[Supplied material]
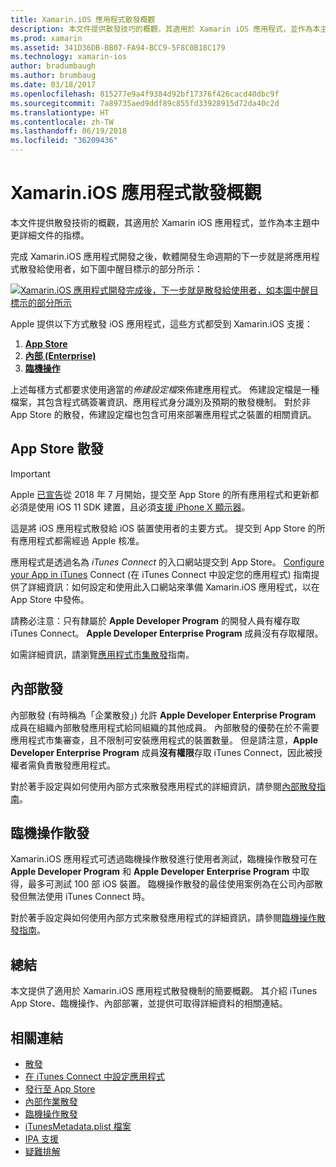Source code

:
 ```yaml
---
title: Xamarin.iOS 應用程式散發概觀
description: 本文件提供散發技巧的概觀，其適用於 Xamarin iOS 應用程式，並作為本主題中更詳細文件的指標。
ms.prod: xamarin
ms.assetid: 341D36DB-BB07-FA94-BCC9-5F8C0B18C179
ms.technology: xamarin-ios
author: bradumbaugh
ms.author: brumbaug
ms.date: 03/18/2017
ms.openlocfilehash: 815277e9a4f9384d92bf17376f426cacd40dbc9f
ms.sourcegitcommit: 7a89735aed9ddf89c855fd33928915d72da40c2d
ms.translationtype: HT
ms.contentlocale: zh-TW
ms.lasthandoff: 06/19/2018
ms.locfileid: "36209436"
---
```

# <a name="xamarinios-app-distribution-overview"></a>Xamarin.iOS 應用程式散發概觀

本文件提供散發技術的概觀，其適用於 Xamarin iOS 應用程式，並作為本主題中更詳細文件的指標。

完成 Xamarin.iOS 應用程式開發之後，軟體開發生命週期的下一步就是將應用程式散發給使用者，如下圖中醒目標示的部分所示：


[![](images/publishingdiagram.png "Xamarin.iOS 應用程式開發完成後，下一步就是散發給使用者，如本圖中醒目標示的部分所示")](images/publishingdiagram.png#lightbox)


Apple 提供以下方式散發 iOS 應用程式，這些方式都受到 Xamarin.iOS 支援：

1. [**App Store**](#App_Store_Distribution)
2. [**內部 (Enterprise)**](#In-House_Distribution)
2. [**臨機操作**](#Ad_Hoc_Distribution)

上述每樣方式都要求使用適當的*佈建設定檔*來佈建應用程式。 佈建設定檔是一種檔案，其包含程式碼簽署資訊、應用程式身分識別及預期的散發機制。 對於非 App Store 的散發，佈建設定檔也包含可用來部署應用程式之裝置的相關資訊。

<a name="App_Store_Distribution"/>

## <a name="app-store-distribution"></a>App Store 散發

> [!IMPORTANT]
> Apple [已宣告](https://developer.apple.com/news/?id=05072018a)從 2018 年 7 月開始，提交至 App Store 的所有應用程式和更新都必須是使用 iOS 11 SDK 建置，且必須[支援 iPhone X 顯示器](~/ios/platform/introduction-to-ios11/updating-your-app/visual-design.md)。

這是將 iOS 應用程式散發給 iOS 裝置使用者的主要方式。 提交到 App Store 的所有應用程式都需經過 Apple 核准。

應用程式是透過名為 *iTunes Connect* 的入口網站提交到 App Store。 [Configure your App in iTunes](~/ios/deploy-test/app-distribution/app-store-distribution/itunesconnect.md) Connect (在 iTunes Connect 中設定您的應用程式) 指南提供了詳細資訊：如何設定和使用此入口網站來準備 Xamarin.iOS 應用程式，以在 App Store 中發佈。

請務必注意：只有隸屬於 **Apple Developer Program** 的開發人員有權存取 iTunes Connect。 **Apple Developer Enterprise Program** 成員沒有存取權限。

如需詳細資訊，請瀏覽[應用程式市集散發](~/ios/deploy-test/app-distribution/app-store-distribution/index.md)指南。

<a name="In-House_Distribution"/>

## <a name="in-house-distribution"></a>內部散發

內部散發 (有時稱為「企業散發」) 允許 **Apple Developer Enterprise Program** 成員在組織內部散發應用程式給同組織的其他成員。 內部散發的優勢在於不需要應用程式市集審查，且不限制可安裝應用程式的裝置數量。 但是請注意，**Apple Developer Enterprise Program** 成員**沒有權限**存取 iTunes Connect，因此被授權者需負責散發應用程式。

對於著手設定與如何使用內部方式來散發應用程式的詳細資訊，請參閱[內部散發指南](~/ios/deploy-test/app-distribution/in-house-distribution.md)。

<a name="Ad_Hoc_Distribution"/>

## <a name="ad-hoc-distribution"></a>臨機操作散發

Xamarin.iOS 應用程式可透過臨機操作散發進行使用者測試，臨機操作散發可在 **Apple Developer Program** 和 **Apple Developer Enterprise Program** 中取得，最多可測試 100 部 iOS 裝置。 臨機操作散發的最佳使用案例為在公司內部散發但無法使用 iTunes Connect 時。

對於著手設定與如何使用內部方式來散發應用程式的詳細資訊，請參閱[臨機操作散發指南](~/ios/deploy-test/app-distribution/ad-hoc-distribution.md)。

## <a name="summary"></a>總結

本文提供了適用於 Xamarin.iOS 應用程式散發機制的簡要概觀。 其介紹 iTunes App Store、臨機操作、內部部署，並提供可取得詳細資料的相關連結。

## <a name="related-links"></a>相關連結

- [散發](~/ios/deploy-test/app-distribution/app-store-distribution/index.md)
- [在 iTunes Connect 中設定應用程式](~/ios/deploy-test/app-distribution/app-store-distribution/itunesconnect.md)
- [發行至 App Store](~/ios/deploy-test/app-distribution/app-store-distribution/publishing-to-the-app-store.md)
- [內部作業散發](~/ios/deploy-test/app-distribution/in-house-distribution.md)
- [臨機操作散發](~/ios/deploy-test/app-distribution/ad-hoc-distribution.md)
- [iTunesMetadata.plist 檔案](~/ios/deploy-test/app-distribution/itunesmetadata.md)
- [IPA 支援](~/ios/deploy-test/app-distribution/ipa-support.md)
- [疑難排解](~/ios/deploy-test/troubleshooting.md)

[Exercise description]
Scan the material above. Copy each line where "其適用於" occurs.

[Solution to the exercise]
description: 本文件提供散發技巧的概觀，其適用於 Xamarin iOS 應用程式，並作為本主題中更詳細文件的指標。
本文件提供散發技術的概觀，其適用於 Xamarin iOS 應用程式，並作為本主題中更詳細文件的指標。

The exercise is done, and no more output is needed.